If some of you are like me, you know that keeping all that old stuff is important because you never know when you might need it or when something you’ve kept might be just the thing you’re looking for. (Others of you, of course, may disagree with that viewpoint – but that’s ok, we still love you even though you make us throw things away.)
But the Psalmist is not talking about actual building blocks, more likely referring to the king, and when the New Testament authors quotes these verses, they apply them to Jesus. And how fitting to read them on Palm Sunday for while we tend to think and label Palm Sunday and Jesus’ ride into Jerusalem as a triumphant entry, in reality it is the prelude to confusion and apparent tragedy.
The incongruences are great. A mighty king riding on a donkey and not a great white steed. The crowds and even the disciples not knowing for sure what was happening. The religious leaders seemingly both fascinated and afraid. It is only because we stand on this side of Easter that we can look back and declare, “This is the day the Lord has made, let us rejoice and be glad in it.” Or as one translation puts it, “This is the day the Lord acted, let us rejoice and be glad in it.” (Common English Bible)
And I like that translation because it puts a bit of a different spin on that verse that we say so glibly some times. Because, quite frankly, it is hard to figure out how things happen the way they do, how trash can become treasure. It is the Lord’s doing and it is marvelous in our eyes. (Ps. 118: 23) How is it that a Moses or a David, a Miriam or a Ruth become examples of faith? How is it that a Paul can become an evangelist for the church? And how is it that the tragedy of the crucifixion can become the cornerstone of our faith?
Isaiah speaks of the servant of God, one who is misunderstood and sometimes treated unfairly. Again looking back the NT writers saw a portrayal of Jesus in those words. It is a theme echoed in Philippians 2 which is another of the texts for today.
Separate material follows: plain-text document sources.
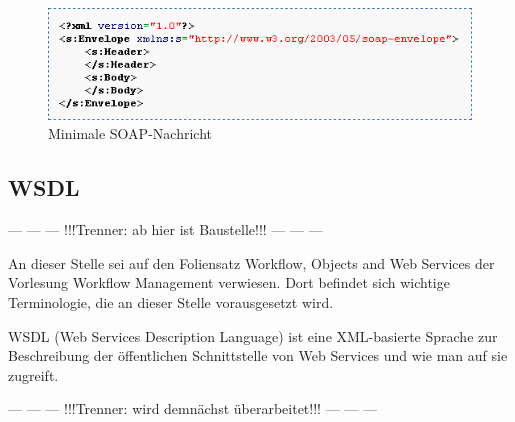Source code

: \documentclass[runningheads]{llncs}
\newcommand{\germanquote}[1]{\glqq{}#1\grqq{}}
\begin{document}
    \begin{figure}
      \centering
      \includegraphics[width=\textwidth]{../images/min_soap.png}
      \caption{Minimale SOAP-Nachricht}
      \label{fig:min_soap}
    \end{figure}


  \subsection{WSDL}
  \label{wsdl}
  \nocite{wk_wsdl}
   \begin{center}--- --- --- !!!Trenner: ab hier ist Baustelle!!! --- --- ---\end{center}

    An dieser Stelle sei auf den Foliensatz \germanquote{Workflow, Objects and Web Ser\-vi\-ces}\cite{wfm_ch7} der Vorlesung \germanquote{Workflow Management}\cite{wfm_site} verwiesen. Dort befindet sich wichtige Terminologie, die an dieser Stelle vorausgesetzt wird.

    WSDL (Web Services Description Language) ist eine XML-basierte Sprache zur Beschreibung der öffentlichen Schnittstelle von Web Services und wie man auf sie zugreift.

   \begin{center}--- --- --- !!!Trenner: wird demnächst überarbeitet!!! --- --- ---\end{center}
\end{document}
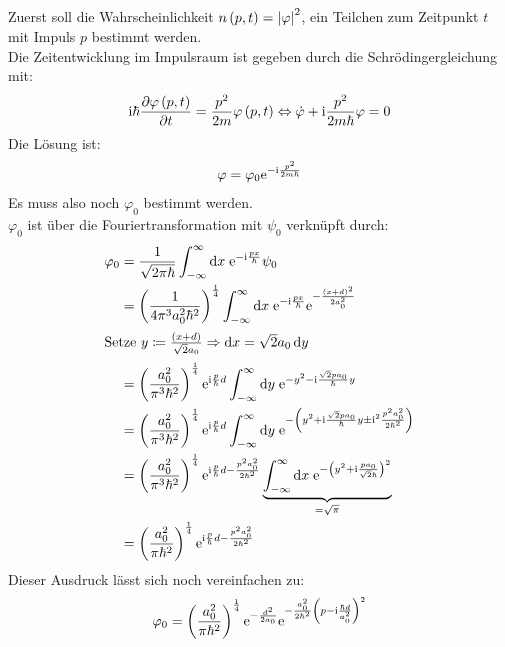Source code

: \documentclass[11pt, ngerman, fleqn, DIV=15, headinclude]{scrartcl}
\begin{document}
\subsection{}

Zuerst soll die Wahrscheinlichkeit $n\left( p,t \right)=\left| \varphi \right|^2$, ein Teilchen zum Zeitpunkt $t$ mit Impuls $p$ bestimmt werden.\\
Die Zeitentwicklung im Impulsraum ist gegeben durch die Schrödingergleichung mit:
\begin{align*}
	\mathrm i\hbar\frac{\partial {\varphi\left( p,t \right)}}{\partial {t}}=\frac{p^2}{2m}\varphi\left( p,t \right) \Leftrightarrow \dot{\varphi}+\mathrm i\frac{p^2}{2m\hbar}\varphi=0
\end{align*}
Die Lösung ist:
\begin{align*}
	\varphi=\varphi_0\mathrm e^{-\mathrm i\frac{p^2}{2m\hbar}}
\end{align*}
Es muss also noch $\varphi_0$ bestimmt werden.\\
$\varphi_0$ ist über die Fouriertransformation mit $\psi_0$ verknüpft durch:
\begin{align*}
	\varphi_0 	&= \frac1{\sqrt{2\pi\hbar}}\int_{-\infty}^{\infty}\dif x\;\eup^{-\iup\frac{px}{\hbar}}\psi_0\\
				&= \del{\frac1{4\pi^3a_0^2\hbar^2}}^{\frac14}\int_{-\infty}^{\infty}\dif x\; \eup^{-\iup\frac{px}{\hbar}}\eup^{-\frac{\del{x+d}^2}{2a_0^2}}\\
	\intertext{%
		Setze $y\coloneqq\frac{\del{x+d}}{\sqrt{2}a_0}\Rightarrow \dif x=\sqrt{2}a_0\dif y$
	}
				&= \del{\frac{a_0^2}{\pi^3\hbar^2}}^{\frac14}\eup^{\iup\frac{p}{\hbar}d}\int_{-\infty}^{\infty}\dif y\; \eup^{-y^2-\iup\frac{\sqrt2pa_0}{\hbar}y}\\
				&= \del{\frac{a_0^2}{\pi^3\hbar^2}}^{\frac14}\eup^{\iup\frac{p}{\hbar}d}\int_{-\infty}^{\infty}\dif y\; \eup^{-\del{y^2+\iup\frac{\sqrt2pa_0}{\hbar}y\pm\iup^2\frac{p^2a_0^2}{2\hbar^2}}}\\
				&= \del{\frac{a_0^2}{\pi^3\hbar^2}}^{\frac14}\eup^{\iup\frac{p}{\hbar}d-\frac{p^2a_0^2}{2\hbar^2}}\underbrace{\int_{-\infty}^{\infty}\dif x\; \eup^{-\del{y^2+\iup\frac{pa_0}{\sqrt2\hbar}}^2}}_{=\sqrt{\pi}}\\
				&= \del{\frac{a_0^2}{\pi\hbar^2}}^{\frac14}\eup^{\iup\frac{p}{\hbar}d-\frac{p^2a_0^2}{2\hbar^2}}
\end{align*}
Dieser Ausdruck lässt sich noch vereinfachen zu:
\begin{align*}
	\varphi_0=\left( \frac{a_0^2}{\pi\hbar^2} \right)^{\frac14}\mathrm e^{-\frac{d^2}{2a_0}}\mathrm e^{-\frac{a_0^2}{2\hbar^2}\left( p-\mathrm i\frac{\hbar d}{a_0^2} \right)^2}
\end{align*}
\end{document}
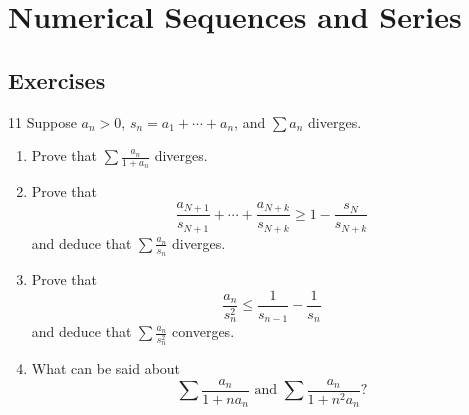 \clearpage

\section{Numerical Sequences and Series}
\subsection*{Exercises}

\begin{exercise}{11}
Suppose $a_n>0$, $s_n=a_1+\cdots+a_n$, and $\sum a_n$ diverges.
\begin{enumerate}
    \item[(a)] Prove that $\sum\frac{a_n}{1+a_n}$ diverges.
    \item[(b)] Prove that 
\[
\frac{a_{N+1}}{s_{N+1}} + \cdots + \frac{a_{N+k}}{s_{N+k}} \geq 1- \frac{s_{N}}{s_{N+k}}
\]
and deduce that $\sum \frac{a_n}{s_n}$ diverges.
    \item[(c)] Prove that
\[
\frac{a_n}{s_n^2} \leq \frac{1}{s_{n-1}}-\frac{1}{s_n}
\]
and deduce that $\sum \frac{a_n}{s_n^2}$ converges.
    \item[(d)] What can be said about
\[
\sum \frac{a_n}{1+na_n} \text{ and } \sum \frac{a_n}{1+n^2a_n} ?
\]
\end{enumerate}
\end{exercise}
5 Let the same mind be in you that was[a] in Christ Jesus,
6 who, though he was in the form of God,
did not regard equality with God
as something to be exploited,
7 but emptied himself,
taking the form of a slave,
being born in human likeness.
And being found in human form,
8 he humbled himself
and became obedient to the point of death—
even death on a cross.
9 Therefore God also highly exalted him
and gave him the name
that is above every name,
10 so that at the name of Jesus
every knee should bend,
in heaven and on earth and under the earth,
11 and every tongue should confess
that Jesus Christ is Lord,
to the glory of God the Father.
How does one accomplish that? It is the Lord’s doing. I’m not sure any of us can do it on our own.
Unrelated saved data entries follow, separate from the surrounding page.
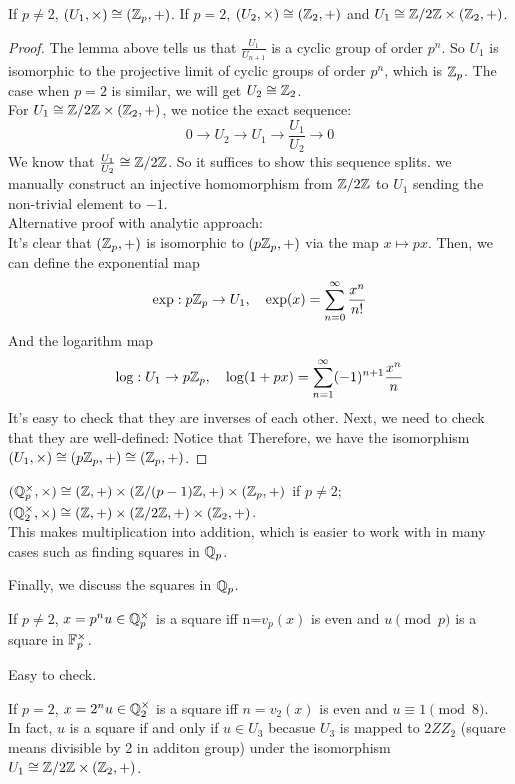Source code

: \documentclass[15pt]{scrartcl}
\begin{document}
\begin{theorem}
    If $p\neq 2$, $(U_1, \times)\cong (\ZZ_p, +)$.
    If $p=2$, $(U_2, \times)\cong (\ZZ_2, +)$ and $U_1\cong \ZZ/2\ZZ \times (\ZZ_2, +)$.
\end{theorem}
\begin{proof}
The lemma above tells us that $\frac{U_1}{U_{n+1}}$ is a cyclic group of order $p^n$. So $U_1$ is isomorphic to the projective limit of cyclic groups of order $p^n$, which is $\ZZ_p$. The case when $p=2$ is similar, we will get $U_2\cong \ZZ_2$. 
\\

For $U_1\cong \ZZ/2\ZZ \times (\ZZ_2, +)$, we notice the exact sequence: 
\[0\to U_2 \to U_1 \to \frac{U_1}{U_2} \to 0\]
We know that $\frac{U_1}{U_2}\cong \ZZ/2\ZZ$. So it suffices to show this sequence splits. we manually construct an injective homomorphism from $\ZZ/2\ZZ$ to $U_1$ sending the non-trivial element to $-1$.
\\

Alternative proof with analytic approach:
\\

It's clear that $(\ZZ_p, +)$ is isomorphic to $(p\ZZ_p, +)$ via the map $x\mapsto px$. Then, we can define the exponential map
\[\exp: p\ZZ_p \to U_1, \quad \exp(x)=\sum_{n=0}^{\infty} \frac{x^n}{n!}\] 
And the logarithm map
\[\log: U_1 \to p\ZZ_p, \quad \log(1+px)=\sum_{n=1}^{\infty} (-1)^{n+1} \frac{x^n}{n}\]
It's easy to check that they are inverses of each other. Next, we need to check that they are well-defined: Notice that 
Therefore, we have the isomorphism $(U_1, \times)\cong (p\ZZ_p, +)\cong (\ZZ_p, +)$.
\end{proof}
\begin{theorem}
    $(\QQ_p^{\times}, \times) \cong (\ZZ,+) \times (\ZZ/(p-1)\ZZ, +) \times (\ZZ_p,+)$ if $p\neq 2$;
    \\
    $(\QQ_2^{\times}, \times) \cong (\ZZ,+) \times (\ZZ/2\ZZ, +) \times (\ZZ_2,+)$.
    \\
    This makes multiplication into addition, which is easier to work with in many cases such as finding squares in $\QQ_p$.
\end{theorem}
Finally, we discuss the squares in $\QQ_p$.
\begin{theorem}
    If $p\neq 2$, $x=p^nu\in \QQ_p^{\times}$ is a square iff n=$v_p(x)$ is even and $u \pmod p$ is a square in $\FF_p^{\times}$.
\end{theorem}
Easy to check. 
\begin{theorem}
    If $p=2$, $x=2^n u \in \QQ_2^{\times}$ is a square iff $n=v_2(x)$ is even and $u\equiv 1 \pmod 8$. 
    \\
    
    In fact, $u$ is a square if and only if $u\in U_3$ becasue $U_3$ is mapped to $2ZZ_2$ (square means divisible by 2 in additon group) under the isomorphism $U_1\cong \ZZ/2\ZZ \times (\ZZ_2,+)$. 
\end{theorem}
\end{document}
Probably every leader at some time struggles with these issues. On the one hand there is the tendency to think we have to do it all ourselves or we see ourselves as the only one who can make certain things happen. Somehow we get the idea that we are irreplaceable. It was fascinating to hear all the discussion at this year’s Brier when Team Canada was struggling and skip John Morris decided to step aside and trade places with Pat Simmons, the third – which turned out to be a wise move. It’s maybe a small example, but certainly many leaders would have simply presumed they were the only one who could successfully carry out the mission. Being humble enough to admit we can’t do it all is a sign of good leadership. And in a small way exemplifies the kind of laying down of one’s life modeled for us by that prime example of Jesus.
On the other side of the coin are those who feel that they really have no leadership abilities as all or who have been told that. Feeling of self-doubt and insecurity are part of many of our psyches. How could God ever call me to do something? Yet the scriptures and history have shown us that God can do amazing things, even with people we might consider “trash.”
And, unfortunately we often make those judgements about people as well. How often do we sit in meetings or talk with other and determine that, obviously so and so couldn’t do that? Or perhaps we judge a person based on their race or economic status and don’t even consider them as potential leaders. There are some humourous stories asking whether you would select this person as your pastor – a guy with no fixed address who wanders the country side as an itinerant preacher , whose only skills as a carpenter, etc. all referring of course to Jesus!
If God can deliver the children of Israel from Egypt, can free the exiles from captivity, and above all turn the seeming defeat of the cross into the joy of the resurrection, then just think what God can do in the lives of ordinary people like you and I who believe that it is not by our doing, but God’s, that most anything happens in this world.
It is a gift from God, and thus we can proclaim, “This is the day the Lord acted, let us rejoice and be glad in it.”